Williams receives Oscar nominations all the time, but he hasn’t won since “Schindler’s List” 29 years ago. In essence, John Williams’ incomparable work is often taken for granted by Academy voters, nominating him nearly every year it seems but rarely awarding him the gold trophy. He won his first four trophies within about a decade of each other — “Fiddler on the Roof,” “Jaws,” “Star Wars” and “E.T. The Extra Terrestrial” — but since his victory for “Schindler’s List” in 1994, Williams has been nominated for the Academy Award 22 more times. Think about that — 22 Oscar bids in a row without a win! He has been more than deserving to win on many of these nominations — “Catch Me If You Can” especially — and if any other artist with that many nominations hadn’t won by now, there would be an uproar. 2023 also marks the 50th year of Spielberg and Williams collaborating on films together, their first project “The Sugarland Express” released by Universal Pictures in 1974. This season offers the perfect moment to give Williams his sixth Oscar and give a final tribute to his extraordinary work with Spielberg.
3. “The Fabelmans” deserves to win an Oscar.
“The Fabelmans” was nominated for seven Oscars, and the Academy will want to give the film something. As of this moment, the only gold trophy some are predicting the film to win is Best Director for Spielberg, since he won Best Director at the Golden Globes, but his chances fell sharply when Spielberg didn’t even make the longlist at the BAFTAs, the film only nominated there for Best Original Screenplay. Michelle Williams is unlikely to win Best Actress despite being on her fifth nomination, and Original Screenplay and Picture will go to “The Banshees of Inisherin” or “Everything Everywhere All at Once.” What’s a category not overly competitive that “The Fabelmans” could win? Best Score for Williams’ terrific work. As Shomini Sen says in Wion, “The film’s cinematography by Janusz Kaminski and music by John Williams aids the narrative effectively.”
SEEJohn Williams: All 53 Oscar nominations, including history-making ‘The Fabelmans’ [PHOTOS]
4. “Babylon” is vulnerable in the category.

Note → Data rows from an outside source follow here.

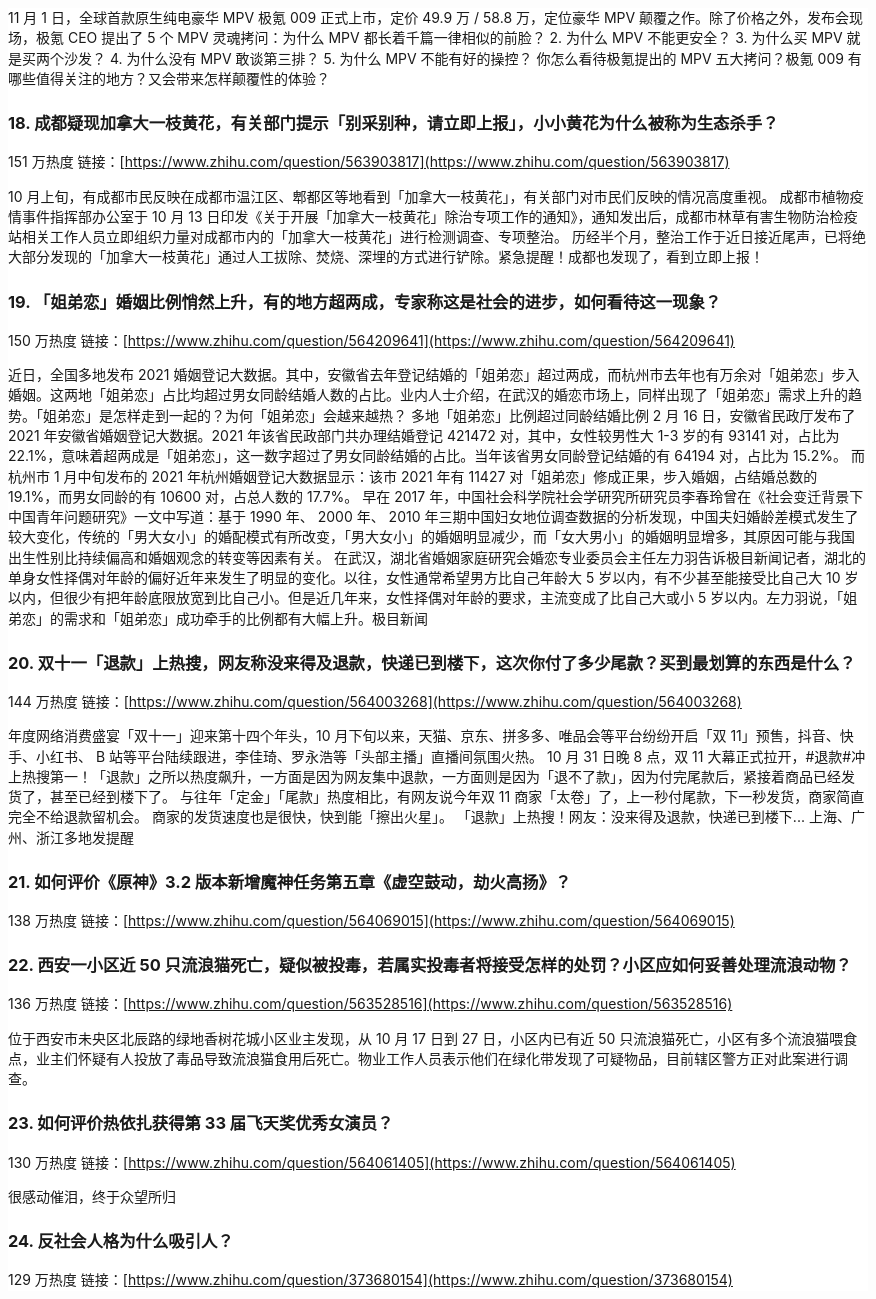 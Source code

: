 11 月 1 日，全球首款原生纯电豪华 MPV 极氪 009 正式上市，定价 49.9 万 / 58.8 万，定位豪华 MPV 颠覆之作。除了价格之外，发布会现场，极氪 CEO 提出了 5 个 MPV 灵魂拷问：为什么 MPV 都长着千篇一律相似的前脸？ 2. 为什么 MPV 不能更安全？ 3. 为什么买 MPV 就是买两个沙发？ 4. 为什么没有 MPV 敢谈第三排？ 5. 为什么 MPV 不能有好的操控？ 你怎么看待极氪提出的 MPV 五大拷问？极氪 009 有哪些值得关注的地方？又会带来怎样颠覆性的体验？

### 18. 成都疑现加拿大一枝黄花，有关部门提示「别采别种，请立即上报」，小小黄花为什么被称为生态杀手？
151 万热度 链接：[https://www.zhihu.com/question/563903817](https://www.zhihu.com/question/563903817)

10 月上旬，有成都市民反映在成都市温江区、郫都区等地看到「加拿大一枝黄花」，有关部门对市民们反映的情况高度重视。 成都市植物疫情事件指挥部办公室于 10 月 13 日印发《关于开展「加拿大一枝黄花」除治专项工作的通知》，通知发出后，成都市林草有害生物防治检疫站相关工作人员立即组织力量对成都市内的「加拿大一枝黄花」进行检测调查、专项整治。 历经半个月，整治工作于近日接近尾声，已将绝大部分发现的「加拿大一枝黄花」通过人工拔除、焚烧、深埋的方式进行铲除。紧急提醒！成都也发现了，看到立即上报！

### 19. 「姐弟恋」婚姻比例悄然上升，有的地方超两成，专家称这是社会的进步，如何看待这一现象？
150 万热度 链接：[https://www.zhihu.com/question/564209641](https://www.zhihu.com/question/564209641)

近日，全国多地发布 2021 婚姻登记大数据。其中，安徽省去年登记结婚的「姐弟恋」超过两成，而杭州市去年也有万余对「姐弟恋」步入婚姻。这两地「姐弟恋」占比均超过男女同龄结婚人数的占比。业内人士介绍，在武汉的婚恋市场上，同样出现了「姐弟恋」需求上升的趋势。「姐弟恋」是怎样走到一起的？为何「姐弟恋」会越来越热？ 多地「姐弟恋」比例超过同龄结婚比例 2 月 16 日，安徽省民政厅发布了 2021 年安徽省婚姻登记大数据。2021 年该省民政部门共办理结婚登记 421472 对，其中，女性较男性大 1-3 岁的有 93141 对，占比为 22.1%，意味着超两成是「姐弟恋」，这一数字超过了男女同龄结婚的占比。当年该省男女同龄登记结婚的有 64194 对，占比为 15.2%。 而杭州市 1 月中旬发布的 2021 年杭州婚姻登记大数据显示：该市 2021 年有 11427 对「姐弟恋」修成正果，步入婚姻，占结婚总数的 19.1%，而男女同龄的有 10600 对，占总人数的 17.7%。 早在 2017 年，中国社会科学院社会学研究所研究员李春玲曾在《社会变迁背景下中国青年问题研究》一文中写道：基于 1990 年、 2000 年、 2010 年三期中国妇女地位调查数据的分析发现，中国夫妇婚龄差模式发生了较大变化，传统的「男大女小」的婚配模式有所改变，「男大女小」的婚姻明显减少，而「女大男小」的婚姻明显增多，其原因可能与我国出生性别比持续偏高和婚姻观念的转变等因素有关。 在武汉，湖北省婚姻家庭研究会婚恋专业委员会主任左力羽告诉极目新闻记者，湖北的单身女性择偶对年龄的偏好近年来发生了明显的变化。以往，女性通常希望男方比自己年龄大 5 岁以内，有不少甚至能接受比自己大 10 岁以内，但很少有把年龄底限放宽到比自己小。但是近几年来，女性择偶对年龄的要求，主流变成了比自己大或小 5 岁以内。左力羽说，「姐弟恋」的需求和「姐弟恋」成功牵手的比例都有大幅上升。极目新闻

### 20. 双十一「退款」上热搜，网友称没来得及退款，快递已到楼下，这次你付了多少尾款？买到最划算的东西是什么？
144 万热度 链接：[https://www.zhihu.com/question/564003268](https://www.zhihu.com/question/564003268)

年度网络消费盛宴「双十一」迎来第十四个年头，10 月下旬以来，天猫、京东、拼多多、唯品会等平台纷纷开启「双 11」预售，抖音、快手、小红书、 B 站等平台陆续跟进，李佳琦、罗永浩等「头部主播」直播间氛围火热。 10 月 31 日晚 8 点，双 11 大幕正式拉开，#退款#冲上热搜第一！「退款」之所以热度飙升，一方面是因为网友集中退款，一方面则是因为「退不了款」，因为付完尾款后，紧接着商品已经发货了，甚至已经到楼下了。 与往年「定金」「尾款」热度相比，有网友说今年双 11 商家「太卷」了，上一秒付尾款，下一秒发货，商家简直完全不给退款留机会。 商家的发货速度也是很快，快到能「擦出火星」。 「退款」上热搜！网友：没来得及退款，快递已到楼下... 上海、广州、浙江多地发提醒

### 21. 如何评价《原神》3.2 版本新增魔神任务第五章《虚空鼓动，劫火高扬》？
138 万热度 链接：[https://www.zhihu.com/question/564069015](https://www.zhihu.com/question/564069015)



### 22. 西安一小区近 50 只流浪猫死亡，疑似被投毒，若属实投毒者将接受怎样的处罚？小区应如何妥善处理流浪动物？
136 万热度 链接：[https://www.zhihu.com/question/563528516](https://www.zhihu.com/question/563528516)

位于西安市未央区北辰路的绿地香树花城小区业主发现，从 10 月 17 日到 27 日，小区内已有近 50 只流浪猫死亡，小区有多个流浪猫喂食点，业主们怀疑有人投放了毒品导致流浪猫食用后死亡。物业工作人员表示他们在绿化带发现了可疑物品，目前辖区警方正对此案进行调查。

### 23. 如何评价热依扎获得第 33 届飞天奖优秀女演员？
130 万热度 链接：[https://www.zhihu.com/question/564061405](https://www.zhihu.com/question/564061405)

很感动催泪，终于众望所归

### 24. 反社会人格为什么吸引人？
129 万热度 链接：[https://www.zhihu.com/question/373680154](https://www.zhihu.com/question/373680154)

Another reason Williams could surprise is that the frontrunner in the Original Score category — “Babylon” — underperformed in its number of Oscar nominations, as well as with critics and at the box office. Earlier in awards season, “Babylon” was expected to be a major player at the Academy Awards. But the film opened soft at the box office, and critics were mostly mixed on the movie. It only showed up in three technical categories at the Oscars, so it seems likely many voters will look to movies that performed better with critics and that received more nominations in total. In addition, Hurwitz won two Academy Awards for “La La Land” six years ago, so he’s not overdue, and thus voters might want to reward a composer in the category who hasn’t won in decades.
5. Nostalgic score.
The final reason could take the gold trophy this year is due to his lovely, restrained score that accompanies “The Fabelmans.” It’s not one of his most memorable scores. It’s not his score to “Jaws,” “Raiders of the Lost Ark” or “E.T. The Extra Terrestrial.” But it adds a quietly haunting blast of nostalgia to the world of Spielberg’s “The Fabelmans,” and I believe it’s time to give him a sixth Oscar, his first in nearly thirty years. As Arjun Persaud notes in FilmSpeak, “Maestro John Williams is debatably the world’s most talented composer, and to no surprise, once again evokes emotion in the most beautiful ways possible, delivering an incomparably joyful and tender score. ‘The Fabelmans’ is yet again another example that Williams and Spielberg are a match made in heaven, and if ‘The Fabelmans’ marks their last collaboration together, their remarkable tenure will have gone out on a beautiful note.” I couldn’t have said it better myself.